I believe in Requirements. I believe in them enough to capitalize the word as though they were divine. I believe in thoughful requirements. I believe in up front requirements. I believe that sometimes you do not capitalize requirements and they are only as good as they are valuable to the particular project.
I also really dig Agile methodology. I dig it enough to capitalize it too - although I suspect it may need to be capitalized anyhow. People own it, or something.
So my conflict was short-lived, but intense: how can I strive for Agility while maintaining that Requirements are, in fact, required?
Agile does not say that Requirements should stay home with the year-long GANTT charts. This is where people can get a little testy, and PMs start clutching MS Project to their chests and getting nervous. No client I have ever worked at will sign a blank check. They all want to know what you are going to build, how much it is going to cost, etc. Obviously, internal project are a bit different. The company I was at before the company I am at now bled money for years on internal projects without ever delivering a clickable link. Was amazing. You really do need deliverables, and therefore requirements, but maybe you dont need 1000 lines of dot notated “The System shall…” declaratives that are the DNA of a project. Maybe scope creep isn’t creep, but evolution. We are not building prefab houses, here. This is software.

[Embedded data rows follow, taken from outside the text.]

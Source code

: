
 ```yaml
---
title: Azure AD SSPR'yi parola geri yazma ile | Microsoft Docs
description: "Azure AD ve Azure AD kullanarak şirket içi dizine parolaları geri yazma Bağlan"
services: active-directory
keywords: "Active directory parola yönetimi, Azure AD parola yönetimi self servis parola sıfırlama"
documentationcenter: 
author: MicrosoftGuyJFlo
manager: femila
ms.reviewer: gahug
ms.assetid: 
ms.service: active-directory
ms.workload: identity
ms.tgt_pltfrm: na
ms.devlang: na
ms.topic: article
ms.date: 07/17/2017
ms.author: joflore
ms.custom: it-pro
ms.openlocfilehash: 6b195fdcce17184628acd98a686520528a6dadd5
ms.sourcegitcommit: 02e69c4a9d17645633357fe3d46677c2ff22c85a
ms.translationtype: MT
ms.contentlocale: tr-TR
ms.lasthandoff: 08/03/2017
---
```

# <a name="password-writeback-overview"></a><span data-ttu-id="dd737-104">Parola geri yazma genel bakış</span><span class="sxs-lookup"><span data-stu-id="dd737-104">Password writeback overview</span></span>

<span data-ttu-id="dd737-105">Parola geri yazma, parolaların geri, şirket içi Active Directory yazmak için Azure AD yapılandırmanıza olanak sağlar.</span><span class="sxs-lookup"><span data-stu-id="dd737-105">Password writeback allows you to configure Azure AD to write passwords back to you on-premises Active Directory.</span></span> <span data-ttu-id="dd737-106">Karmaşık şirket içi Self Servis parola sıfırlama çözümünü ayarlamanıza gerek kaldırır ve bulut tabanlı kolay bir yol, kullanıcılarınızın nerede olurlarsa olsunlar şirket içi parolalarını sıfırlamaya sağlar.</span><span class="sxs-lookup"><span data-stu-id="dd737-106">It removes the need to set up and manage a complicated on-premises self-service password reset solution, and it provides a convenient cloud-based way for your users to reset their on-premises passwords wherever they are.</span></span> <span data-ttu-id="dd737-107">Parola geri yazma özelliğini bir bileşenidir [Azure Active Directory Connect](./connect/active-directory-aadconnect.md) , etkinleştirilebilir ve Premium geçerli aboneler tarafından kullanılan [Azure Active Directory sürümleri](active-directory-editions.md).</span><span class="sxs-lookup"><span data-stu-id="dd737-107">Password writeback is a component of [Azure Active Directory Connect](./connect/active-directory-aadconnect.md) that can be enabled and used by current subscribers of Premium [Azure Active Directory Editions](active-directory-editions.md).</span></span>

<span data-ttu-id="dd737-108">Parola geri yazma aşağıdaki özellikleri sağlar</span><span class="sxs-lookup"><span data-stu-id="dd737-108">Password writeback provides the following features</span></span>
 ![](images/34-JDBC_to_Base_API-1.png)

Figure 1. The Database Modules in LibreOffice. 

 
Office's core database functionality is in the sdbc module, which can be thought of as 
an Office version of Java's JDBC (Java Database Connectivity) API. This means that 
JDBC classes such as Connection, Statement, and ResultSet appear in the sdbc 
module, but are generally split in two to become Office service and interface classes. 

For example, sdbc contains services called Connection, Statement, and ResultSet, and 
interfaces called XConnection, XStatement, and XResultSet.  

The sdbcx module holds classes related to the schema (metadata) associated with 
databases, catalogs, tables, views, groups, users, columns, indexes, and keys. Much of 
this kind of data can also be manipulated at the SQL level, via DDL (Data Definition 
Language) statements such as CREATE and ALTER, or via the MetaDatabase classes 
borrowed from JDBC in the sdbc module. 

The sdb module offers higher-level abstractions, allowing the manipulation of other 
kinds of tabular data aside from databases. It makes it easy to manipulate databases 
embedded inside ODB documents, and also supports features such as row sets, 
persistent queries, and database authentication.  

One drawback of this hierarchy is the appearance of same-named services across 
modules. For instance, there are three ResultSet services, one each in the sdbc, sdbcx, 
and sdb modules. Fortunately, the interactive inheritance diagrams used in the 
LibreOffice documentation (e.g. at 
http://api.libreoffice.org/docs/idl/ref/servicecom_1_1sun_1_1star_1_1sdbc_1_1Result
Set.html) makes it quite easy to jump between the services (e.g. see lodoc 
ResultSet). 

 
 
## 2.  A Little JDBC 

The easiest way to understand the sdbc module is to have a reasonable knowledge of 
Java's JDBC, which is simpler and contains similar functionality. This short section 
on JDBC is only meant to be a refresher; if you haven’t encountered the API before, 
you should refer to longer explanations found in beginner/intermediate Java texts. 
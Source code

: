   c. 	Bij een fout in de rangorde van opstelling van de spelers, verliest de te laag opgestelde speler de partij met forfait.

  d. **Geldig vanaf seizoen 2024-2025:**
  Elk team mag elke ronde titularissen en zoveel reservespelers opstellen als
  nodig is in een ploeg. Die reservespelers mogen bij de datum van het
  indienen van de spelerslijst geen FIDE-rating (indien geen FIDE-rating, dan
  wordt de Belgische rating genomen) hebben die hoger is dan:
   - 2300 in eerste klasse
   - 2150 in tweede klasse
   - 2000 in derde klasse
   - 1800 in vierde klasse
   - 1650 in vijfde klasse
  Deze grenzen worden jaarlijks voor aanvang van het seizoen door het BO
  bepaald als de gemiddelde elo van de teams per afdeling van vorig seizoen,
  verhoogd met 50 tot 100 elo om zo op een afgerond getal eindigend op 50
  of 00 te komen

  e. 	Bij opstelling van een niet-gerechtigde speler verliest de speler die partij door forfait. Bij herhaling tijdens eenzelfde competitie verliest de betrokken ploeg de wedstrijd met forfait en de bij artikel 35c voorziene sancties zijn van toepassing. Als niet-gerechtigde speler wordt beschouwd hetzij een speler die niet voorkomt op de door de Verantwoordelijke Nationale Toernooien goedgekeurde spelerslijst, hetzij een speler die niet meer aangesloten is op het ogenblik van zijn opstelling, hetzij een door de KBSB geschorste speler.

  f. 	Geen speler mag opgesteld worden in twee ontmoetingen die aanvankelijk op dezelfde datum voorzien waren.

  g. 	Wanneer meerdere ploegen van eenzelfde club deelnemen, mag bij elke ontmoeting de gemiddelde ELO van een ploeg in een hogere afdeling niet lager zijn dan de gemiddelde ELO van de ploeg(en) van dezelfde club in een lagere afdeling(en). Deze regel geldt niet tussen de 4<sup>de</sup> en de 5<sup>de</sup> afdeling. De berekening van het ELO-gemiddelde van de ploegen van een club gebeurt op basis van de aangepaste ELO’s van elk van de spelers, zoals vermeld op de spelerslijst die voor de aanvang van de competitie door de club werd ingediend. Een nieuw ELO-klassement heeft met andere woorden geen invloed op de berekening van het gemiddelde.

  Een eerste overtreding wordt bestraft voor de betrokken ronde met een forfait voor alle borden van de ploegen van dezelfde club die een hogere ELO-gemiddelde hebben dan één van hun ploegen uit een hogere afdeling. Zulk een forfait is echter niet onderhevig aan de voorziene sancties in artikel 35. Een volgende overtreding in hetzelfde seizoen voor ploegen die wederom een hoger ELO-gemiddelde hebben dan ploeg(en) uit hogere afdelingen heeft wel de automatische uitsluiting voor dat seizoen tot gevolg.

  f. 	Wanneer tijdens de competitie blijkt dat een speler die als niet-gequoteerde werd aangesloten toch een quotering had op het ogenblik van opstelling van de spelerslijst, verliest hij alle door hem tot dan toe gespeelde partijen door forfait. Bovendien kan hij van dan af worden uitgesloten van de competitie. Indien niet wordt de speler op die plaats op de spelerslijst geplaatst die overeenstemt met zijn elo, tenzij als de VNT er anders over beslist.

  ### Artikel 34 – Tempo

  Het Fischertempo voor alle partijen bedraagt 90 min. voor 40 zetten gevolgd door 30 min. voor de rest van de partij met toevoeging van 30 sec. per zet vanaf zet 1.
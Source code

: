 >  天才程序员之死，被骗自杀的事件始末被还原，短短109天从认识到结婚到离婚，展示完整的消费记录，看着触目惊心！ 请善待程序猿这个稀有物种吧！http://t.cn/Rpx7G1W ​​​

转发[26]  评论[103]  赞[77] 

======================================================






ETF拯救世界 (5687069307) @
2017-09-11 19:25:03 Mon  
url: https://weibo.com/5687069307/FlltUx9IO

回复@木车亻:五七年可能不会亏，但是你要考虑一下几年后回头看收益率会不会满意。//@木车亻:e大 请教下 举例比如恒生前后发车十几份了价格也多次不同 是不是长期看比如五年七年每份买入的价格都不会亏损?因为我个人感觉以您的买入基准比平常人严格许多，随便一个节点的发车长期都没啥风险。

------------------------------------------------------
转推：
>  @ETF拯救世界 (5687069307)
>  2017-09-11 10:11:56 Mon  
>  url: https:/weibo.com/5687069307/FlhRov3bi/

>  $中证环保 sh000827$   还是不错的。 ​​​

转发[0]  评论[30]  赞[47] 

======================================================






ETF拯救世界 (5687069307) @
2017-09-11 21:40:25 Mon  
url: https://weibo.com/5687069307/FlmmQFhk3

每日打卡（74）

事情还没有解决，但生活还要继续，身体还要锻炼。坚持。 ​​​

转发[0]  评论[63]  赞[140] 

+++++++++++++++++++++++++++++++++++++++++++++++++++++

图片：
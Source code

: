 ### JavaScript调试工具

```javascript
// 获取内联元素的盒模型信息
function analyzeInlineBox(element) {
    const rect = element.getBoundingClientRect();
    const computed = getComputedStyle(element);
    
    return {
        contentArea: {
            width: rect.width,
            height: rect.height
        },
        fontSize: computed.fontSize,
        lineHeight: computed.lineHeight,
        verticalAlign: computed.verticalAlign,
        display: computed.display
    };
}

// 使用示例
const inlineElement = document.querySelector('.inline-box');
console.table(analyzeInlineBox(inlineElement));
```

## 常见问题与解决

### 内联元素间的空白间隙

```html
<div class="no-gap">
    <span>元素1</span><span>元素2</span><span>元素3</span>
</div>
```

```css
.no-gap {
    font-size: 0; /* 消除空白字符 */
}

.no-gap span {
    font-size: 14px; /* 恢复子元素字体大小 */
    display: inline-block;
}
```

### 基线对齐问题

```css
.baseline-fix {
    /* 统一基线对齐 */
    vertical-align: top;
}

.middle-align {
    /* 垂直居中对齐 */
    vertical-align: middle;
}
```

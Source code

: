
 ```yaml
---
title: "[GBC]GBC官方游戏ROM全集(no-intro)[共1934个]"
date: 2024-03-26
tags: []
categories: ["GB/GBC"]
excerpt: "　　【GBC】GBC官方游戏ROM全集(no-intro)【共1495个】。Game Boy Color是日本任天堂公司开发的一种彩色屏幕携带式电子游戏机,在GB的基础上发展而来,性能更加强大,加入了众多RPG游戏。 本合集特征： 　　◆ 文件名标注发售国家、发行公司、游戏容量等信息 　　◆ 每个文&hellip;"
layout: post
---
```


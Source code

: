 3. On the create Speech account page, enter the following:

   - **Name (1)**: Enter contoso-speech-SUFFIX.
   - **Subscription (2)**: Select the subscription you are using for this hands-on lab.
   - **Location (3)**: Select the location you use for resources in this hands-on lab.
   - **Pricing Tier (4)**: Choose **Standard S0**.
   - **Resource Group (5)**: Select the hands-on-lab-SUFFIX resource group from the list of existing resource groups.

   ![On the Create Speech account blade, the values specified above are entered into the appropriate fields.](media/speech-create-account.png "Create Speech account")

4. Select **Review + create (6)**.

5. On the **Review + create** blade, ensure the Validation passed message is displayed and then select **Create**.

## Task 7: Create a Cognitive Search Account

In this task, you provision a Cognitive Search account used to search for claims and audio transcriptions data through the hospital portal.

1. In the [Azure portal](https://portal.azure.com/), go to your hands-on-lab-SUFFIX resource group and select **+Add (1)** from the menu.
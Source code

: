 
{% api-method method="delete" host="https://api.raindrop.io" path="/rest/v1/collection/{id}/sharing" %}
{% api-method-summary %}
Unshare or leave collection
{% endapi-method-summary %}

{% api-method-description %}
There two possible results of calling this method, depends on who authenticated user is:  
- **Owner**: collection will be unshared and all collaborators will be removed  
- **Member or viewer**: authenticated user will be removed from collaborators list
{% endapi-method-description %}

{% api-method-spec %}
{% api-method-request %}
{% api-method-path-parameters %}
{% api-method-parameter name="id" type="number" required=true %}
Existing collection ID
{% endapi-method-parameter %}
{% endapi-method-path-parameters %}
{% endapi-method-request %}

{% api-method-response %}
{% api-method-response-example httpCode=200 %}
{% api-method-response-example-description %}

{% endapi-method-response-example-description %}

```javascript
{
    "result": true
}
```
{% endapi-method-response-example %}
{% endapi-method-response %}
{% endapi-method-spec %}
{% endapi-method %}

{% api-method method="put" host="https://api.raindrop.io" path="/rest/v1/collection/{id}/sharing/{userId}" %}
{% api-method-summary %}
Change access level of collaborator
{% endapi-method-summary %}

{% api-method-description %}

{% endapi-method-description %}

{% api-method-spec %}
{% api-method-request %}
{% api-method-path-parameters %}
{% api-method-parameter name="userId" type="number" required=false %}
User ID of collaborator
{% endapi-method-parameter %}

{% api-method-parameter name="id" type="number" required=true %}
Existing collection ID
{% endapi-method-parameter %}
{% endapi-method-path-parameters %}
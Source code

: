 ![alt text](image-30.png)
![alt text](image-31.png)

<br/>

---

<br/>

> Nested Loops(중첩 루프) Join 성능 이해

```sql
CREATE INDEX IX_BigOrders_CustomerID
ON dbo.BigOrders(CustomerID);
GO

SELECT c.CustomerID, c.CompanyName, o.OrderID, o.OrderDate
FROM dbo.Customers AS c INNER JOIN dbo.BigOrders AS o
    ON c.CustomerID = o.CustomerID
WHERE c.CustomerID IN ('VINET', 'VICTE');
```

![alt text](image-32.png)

You need Barely Good Enough Requirements. See my entry on Barely Good Enough Use Cases for a nice parallel. Clients are different. Some will want BUF (big up front) Requirements and to nail down - HAMMER DOWN - the scope. They will be pleased with the idea of Change Requests and Scope Control. This makes intuitive sense to a lot of business people because software is not overtly that much different from anything else (but we know that it is, don’t we?) and should be able to be priced and described before delivery.
So your Barely Good Enough Requirements will serve to give you an estimate and a rough scope - as rough as you decide is Barely Good Enough. And then you scrum away, allocate from your backlog, and change direction when required like a UFO doing right angle turns in the Arizona sky. I mean, besides the fact that you are probably not an alien. And you aren’t likely to tolerate that kind of pitch without losing your lunch, although I’ve seen a PM lose their lunch over an abrupt change in project direction. It was not pretty.
I like the idea of a Requirements Document that is one giant Context Diagram. I like the idea of it splitting, like a cell, into separate organisms that comprise a larger System. I like organic development and organic growth.
More on this later. I am annoyed with Google and do not feel like writing. It is distracting me.